>>>>
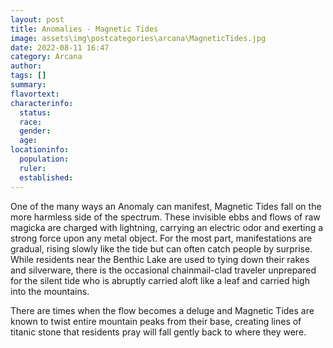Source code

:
 ```yaml
---
layout: post
title: Anomalies - Magnetic Tides
image: assets\img\postcategories\arcana\MagneticTides.jpg
date: 2022-08-11 16:47
category: Arcana
author: 
tags: []
summary: 
flavortext: 
characterinfo:
  status: 
  race: 
  gender: 
  age: 
locationinfo:
  population: 
  ruler: 
  established: 
---
```


One of the many ways an Anomaly can manifest, Magnetic Tides fall on the more harmless side of the spectrum. These invisible ebbs and flows of raw magicka are charged with lightning, carrying an electric odor and exerting a strong force upon any metal object. For the most part, manifestations are gradual, rising slowly like the tide but can often catch people by surprise. While residents near the Benthic Lake are used to tying down their rakes and silverware, there is the occasional chainmail-clad traveler unprepared for the silent tide who is abruptly carried aloft like a leaf and carried high into the mountains. 

There are times when the flow becomes a deluge and Magnetic Tides are known to twist entire mountain peaks from their base, creating lines of titanic stone that residents pray will fall gently back to where they were.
<<<<
# What to produce
Work out how many lines in the data include "residents". Answer with the number only.

# Answer to this task
2